Start of Data supplied

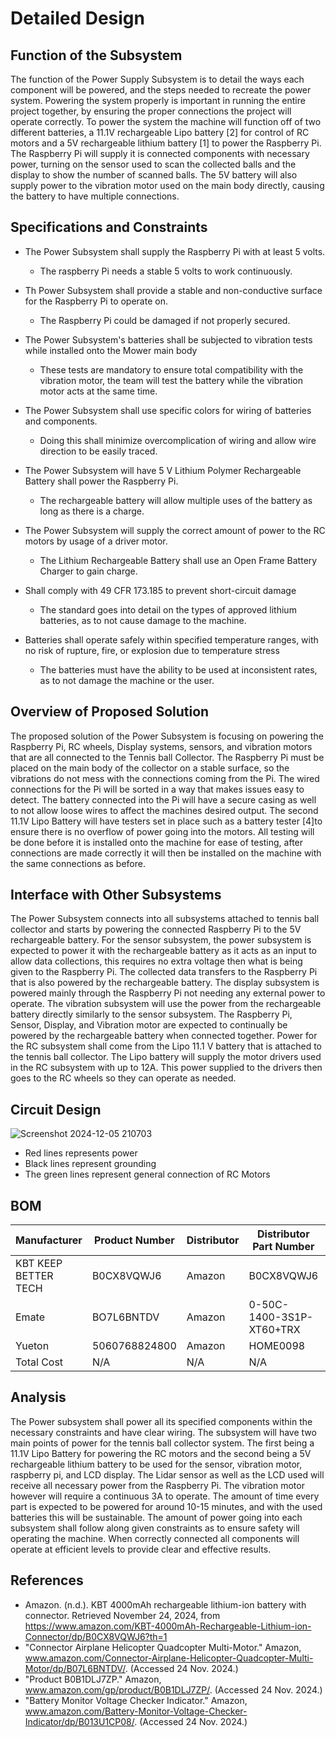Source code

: # Detailed Design


## Function of the Subsystem

The function of the Power Supply Subsystem is to detail the ways each component will be powered, and the steps needed to recreate the power system. Powering the system properly is important in running the entire project together, by ensuring the proper connections the project will operate correctly. To power the system the machine will function off of two different batteries, a 11.1V rechargeable Lipo battery [2] for control of RC motors and a 5V rechargeable lithium battery [1] to power the Raspberry Pi. The Raspberry Pi will supply it is connected components with necessary power, turning on the sensor used to scan the collected balls and the display to show the number of scanned balls. The 5V battery will also supply power to the vibration motor used on the main body directly, causing the battery to have multiple connections. 


## Specifications and Constraints

- The Power Subsystem shall supply the Raspberry Pi with at least 5 volts.
  - The raspberry Pi needs a stable 5 volts to work continuously.
    
- Th Power Subsystem shall provide a stable and non-conductive surface for the Raspberry Pi to operate on.
  - The Raspberry Pi could be damaged if not properly secured.

- The Power Subsystem's batteries shall be subjected to vibration tests while installed onto the Mower main body 
  - These tests are mandatory to ensure total compatibility with the vibration motor, the team will test the battery while the vibration motor acts at the same time. 

- The Power Subsystem shall use specific colors for wiring of batteries and components.
  - Doing this shall minimize overcomplication of wiring and allow wire direction to be easily traced.

- The Power Subsystem will have 5 V Lithium Polymer Rechargeable Battery shall power the Raspberry Pi.
  - The rechargeable battery will allow multiple uses of the battery as long as there is a charge. 

- The Power Subsystem will supply the correct amount of power to the RC motors by usage of a driver motor.
  - The Lithium Rechargeable Battery shall use an Open Frame Battery Charger to gain charge.

- Shall comply with 49 CFR 173.185 to prevent short-circuit damage
  - The standard goes into detail on the types of approved lithium batteries, as to not cause damage to the machine.
    
- Batteries shall operate safely within specified temperature ranges, with no risk of rupture, fire, or explosion due to temperature stress
  - The batteries must have the ability to be used at inconsistent rates, as to not damage the machine or the user. 
  
## Overview of Proposed Solution

The proposed solution of the Power Subsystem is focusing on powering the Raspberry Pi, RC wheels, Display systems, sensors, and vibration motors that are all connected to the Tennis ball Collector. The Raspberry Pi must be placed on the main body of the collector on a stable surface, so the vibrations do not mess with the connections coming from the Pi. The wired connections for the Pi will be sorted in a way that makes issues easy to detect. The battery connected into the Pi will have a secure casing as well to not allow loose wires to affect the machines desired output. The second 11.1V Lipo Battery will have testers set in place such as a battery tester [4]to ensure there is no overflow of power going into the motors. All testing will be done before it is installed onto the machine for ease of testing, after connections are made correctly it will then be installed on the machine with the same connections as before.


## Interface with Other Subsystems

The Power Subsystem connects into all subsystems attached to tennis ball collector and starts by powering the connected Raspberry Pi to the 5V rechargeable battery. For the sensor subsystem, the power subsystem is expected to power it with the rechargeable battery as it acts as an input to allow data collections, this requires no extra voltage then what is being given to the Raspberry Pi. The collected data transfers to the Raspberry Pi that is also powered by the rechargeable battery. The display subsystem is powered mainly through the Raspberry Pi not needing any external power to operate. The vibration subsystem will use the power from the rechargeable battery directly similarly to the sensor subsystem. The Raspberry Pi, Sensor, Display, and Vibration motor are expected to continually be powered by the rechargeable battery when connected together. Power for the RC subsystem shall come from the Lipo 11.1 V battery that is attached to the tennis ball collector. The Lipo battery will supply the motor drivers used in the RC subsystem with up to 12A. This power supplied to the drivers then goes to the RC wheels so they can operate as needed. 


## Circuit Design

![Screenshot 2024-12-05 210703](https://github.com/user-attachments/assets/1b851988-9cc1-4bcf-b753-8e106f1760f4)

- Red lines represents power
- Black lines represent grounding
- The green lines represent general connection of RC Motors 


## BOM


| Manufacturer | Product Number | Distributor | Distributor Part Number | Quantity | Price | Purchase Link |
| ---------- | --------- | --------- | --------- | --------- | --------- | --------- | 
| KBT KEEP BETTER TECH | B0CX8VQWJ6  | Amazon |  B0CX8VQWJ6 | 1 | 11.99 | [link](https://www.amazon.com/KBT-4000mAh-Rechargeable-Lithium-ion-Connector/dp/B0CX8VQWJ6?th=1) |
| Emate | BO7L6BNTDV| Amazon | 0-50C-1400-3S1P-XT60+TRX | 1 | 13.60 | [link](https://www.amazon.com/Connector-Airplane-Helicopter-Quadcopter-Multi-Motor/dp/B07L6BNTDV) |
| Yueton | 5060768824800 | Amazon | HOME0098 | 1 | 5.50 | [link](https://www.amazon.com/Battery-Monitor-Voltage-Checker-Indicator/dp/B013U1CP08/ref=asc_df_B013U1CP08?mcid=057b15c4cb2232cf886245a8cf1b0621&tag=hyprod-20&linkCode=df0&hvadid=693308318554&hvpos=&hvnetw=g&hvrand=14971361529341986625&hvpone=&hvptwo=&hvqmt=&hvdev=c&hvdvcmdl=&hvlocint=&hvlocphy=1025954&hvtargid=pla-304998738630&psc=1) |
| Total Cost | N/A | N/A | N/A | N/A | 21.10 | N/A |

## Analysis
The Power subsystem shall power all its specified components within the necessary constraints and have clear wiring. The subsystem will have two main points of power for the tennis ball collector system. The first being a 11.1V Lipo Battery for powering the RC motors and the second being a 5V rechargeable lithium battery to be used for the sensor, vibration motor, raspberry pi, and LCD display. The Lidar sensor as well as the LCD used will receive all necessary power from the Raspberry Pi. The vibration motor however will require a continuous 3A to operate. The amount of time every part is expected to be powered for around 10-15 minutes, and with the used batteries this will be sustainable. The amount of power going into each subsystem shall follow along given constraints as to ensure safety will operating the machine. When correctly connected all components will operate at efficient levels to provide clear and effective results.


## References
- Amazon. (n.d.). KBT 4000mAh rechargeable lithium-ion battery with connector. Retrieved November 24, 2024, from https://www.amazon.com/KBT-4000mAh-Rechargeable-Lithium-ion-Connector/dp/B0CX8VQWJ6?th=1
- "Connector Airplane Helicopter Quadcopter Multi-Motor." Amazon, www.amazon.com/Connector-Airplane-Helicopter-Quadcopter-Multi-Motor/dp/B07L6BNTDV/. (Accessed 24 Nov. 2024.)
- "Product B0B1DLJ7ZP." Amazon, www.amazon.com/gp/product/B0B1DLJ7ZP/. (Accessed 24 Nov. 2024.)
- "Battery Monitor Voltage Checker Indicator." Amazon, www.amazon.com/Battery-Monitor-Voltage-Checker-Indicator/dp/B013U1CP08/. (Accessed 24 Nov. 2024.)
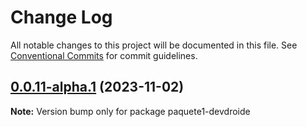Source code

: # Change Log

All notable changes to this project will be documented in this file.
See [Conventional Commits](https://conventionalcommits.org) for commit guidelines.

## [0.0.11-alpha.1](https://github.com/devdroide/MonorepoLerna/compare/paquete1-devdroide@0.0.11-alpha.0...paquete1-devdroide@0.0.11-alpha.1) (2023-11-02)

**Note:** Version bump only for package paquete1-devdroide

End of Data supplied

__Exercise__. The answer should match the data above word for word, with no pictures in it.

__Answer box__.
Source code

: # Detailed Design


## Function of the Subsystem

The function of the Power Supply Subsystem is to detail the ways each component will be powered, and the steps needed to recreate the power system. Powering the system properly is important in running the entire project together, by ensuring the proper connections the project will operate correctly. To power the system the machine will function off of two different batteries, a 11.1V rechargeable Lipo battery [2] for control of RC motors and a 5V rechargeable lithium battery [1] to power the Raspberry Pi. The Raspberry Pi will supply it is connected components with necessary power, turning on the sensor used to scan the collected balls and the display to show the number of scanned balls. The 5V battery will also supply power to the vibration motor used on the main body directly, causing the battery to have multiple connections. 


## Specifications and Constraints

- The Power Subsystem shall supply the Raspberry Pi with at least 5 volts.
  - The raspberry Pi needs a stable 5 volts to work continuously.
    
- Th Power Subsystem shall provide a stable and non-conductive surface for the Raspberry Pi to operate on.
  - The Raspberry Pi could be damaged if not properly secured.

- The Power Subsystem's batteries shall be subjected to vibration tests while installed onto the Mower main body 
  - These tests are mandatory to ensure total compatibility with the vibration motor, the team will test the battery while the vibration motor acts at the same time. 

- The Power Subsystem shall use specific colors for wiring of batteries and components.
  - Doing this shall minimize overcomplication of wiring and allow wire direction to be easily traced.

- The Power Subsystem will have 5 V Lithium Polymer Rechargeable Battery shall power the Raspberry Pi.
  - The rechargeable battery will allow multiple uses of the battery as long as there is a charge. 

- The Power Subsystem will supply the correct amount of power to the RC motors by usage of a driver motor.
  - The Lithium Rechargeable Battery shall use an Open Frame Battery Charger to gain charge.

- Shall comply with 49 CFR 173.185 to prevent short-circuit damage
  - The standard goes into detail on the types of approved lithium batteries, as to not cause damage to the machine.
    
- Batteries shall operate safely within specified temperature ranges, with no risk of rupture, fire, or explosion due to temperature stress
  - The batteries must have the ability to be used at inconsistent rates, as to not damage the machine or the user. 
  
## Overview of Proposed Solution

The proposed solution of the Power Subsystem is focusing on powering the Raspberry Pi, RC wheels, Display systems, sensors, and vibration motors that are all connected to the Tennis ball Collector. The Raspberry Pi must be placed on the main body of the collector on a stable surface, so the vibrations do not mess with the connections coming from the Pi. The wired connections for the Pi will be sorted in a way that makes issues easy to detect. The battery connected into the Pi will have a secure casing as well to not allow loose wires to affect the machines desired output. The second 11.1V Lipo Battery will have testers set in place such as a battery tester [4]to ensure there is no overflow of power going into the motors. All testing will be done before it is installed onto the machine for ease of testing, after connections are made correctly it will then be installed on the machine with the same connections as before.


## Interface with Other Subsystems

The Power Subsystem connects into all subsystems attached to tennis ball collector and starts by powering the connected Raspberry Pi to the 5V rechargeable battery. For the sensor subsystem, the power subsystem is expected to power it with the rechargeable battery as it acts as an input to allow data collections, this requires no extra voltage then what is being given to the Raspberry Pi. The collected data transfers to the Raspberry Pi that is also powered by the rechargeable battery. The display subsystem is powered mainly through the Raspberry Pi not needing any external power to operate. The vibration subsystem will use the power from the rechargeable battery directly similarly to the sensor subsystem. The Raspberry Pi, Sensor, Display, and Vibration motor are expected to continually be powered by the rechargeable battery when connected together. Power for the RC subsystem shall come from the Lipo 11.1 V battery that is attached to the tennis ball collector. The Lipo battery will supply the motor drivers used in the RC subsystem with up to 12A. This power supplied to the drivers then goes to the RC wheels so they can operate as needed. 


## Circuit Design

![Screenshot 2024-12-05 210703](https://github.com/user-attachments/assets/1b851988-9cc1-4bcf-b753-8e106f1760f4)

- Red lines represents power
- Black lines represent grounding
- The green lines represent general connection of RC Motors 


## BOM


| Manufacturer | Product Number | Distributor | Distributor Part Number | Quantity | Price | Purchase Link |
| ---------- | --------- | --------- | --------- | --------- | --------- | --------- | 
| KBT KEEP BETTER TECH | B0CX8VQWJ6  | Amazon |  B0CX8VQWJ6 | 1 | 11.99 | [link](https://www.amazon.com/KBT-4000mAh-Rechargeable-Lithium-ion-Connector/dp/B0CX8VQWJ6?th=1) |
| Emate | BO7L6BNTDV| Amazon | 0-50C-1400-3S1P-XT60+TRX | 1 | 13.60 | [link](https://www.amazon.com/Connector-Airplane-Helicopter-Quadcopter-Multi-Motor/dp/B07L6BNTDV) |
| Yueton | 5060768824800 | Amazon | HOME0098 | 1 | 5.50 | [link](https://www.amazon.com/Battery-Monitor-Voltage-Checker-Indicator/dp/B013U1CP08/ref=asc_df_B013U1CP08?mcid=057b15c4cb2232cf886245a8cf1b0621&tag=hyprod-20&linkCode=df0&hvadid=693308318554&hvpos=&hvnetw=g&hvrand=14971361529341986625&hvpone=&hvptwo=&hvqmt=&hvdev=c&hvdvcmdl=&hvlocint=&hvlocphy=1025954&hvtargid=pla-304998738630&psc=1) |
| Total Cost | N/A | N/A | N/A | N/A | 21.10 | N/A |

## Analysis
The Power subsystem shall power all its specified components within the necessary constraints and have clear wiring. The subsystem will have two main points of power for the tennis ball collector system. The first being a 11.1V Lipo Battery for powering the RC motors and the second being a 5V rechargeable lithium battery to be used for the sensor, vibration motor, raspberry pi, and LCD display. The Lidar sensor as well as the LCD used will receive all necessary power from the Raspberry Pi. The vibration motor however will require a continuous 3A to operate. The amount of time every part is expected to be powered for around 10-15 minutes, and with the used batteries this will be sustainable. The amount of power going into each subsystem shall follow along given constraints as to ensure safety will operating the machine. When correctly connected all components will operate at efficient levels to provide clear and effective results.


## References
- Amazon. (n.d.). KBT 4000mAh rechargeable lithium-ion battery with connector. Retrieved November 24, 2024, from https://www.amazon.com/KBT-4000mAh-Rechargeable-Lithium-ion-Connector/dp/B0CX8VQWJ6?th=1
- "Connector Airplane Helicopter Quadcopter Multi-Motor." Amazon, www.amazon.com/Connector-Airplane-Helicopter-Quadcopter-Multi-Motor/dp/B07L6BNTDV/. (Accessed 24 Nov. 2024.)
- "Product B0B1DLJ7ZP." Amazon, www.amazon.com/gp/product/B0B1DLJ7ZP/. (Accessed 24 Nov. 2024.)
- "Battery Monitor Voltage Checker Indicator." Amazon, www.amazon.com/Battery-Monitor-Voltage-Checker-Indicator/dp/B013U1CP08/. (Accessed 24 Nov. 2024.)
Source code

: # Change Log

All notable changes to this project will be documented in this file.
See [Conventional Commits](https://conventionalcommits.org) for commit guidelines.

## [0.0.11-alpha.1](https://github.com/devdroide/MonorepoLerna/compare/paquete1-devdroide@0.0.11-alpha.0...paquete1-devdroide@0.0.11-alpha.1) (2023-11-02)

**Note:** Version bump only for package paquete1-devdroide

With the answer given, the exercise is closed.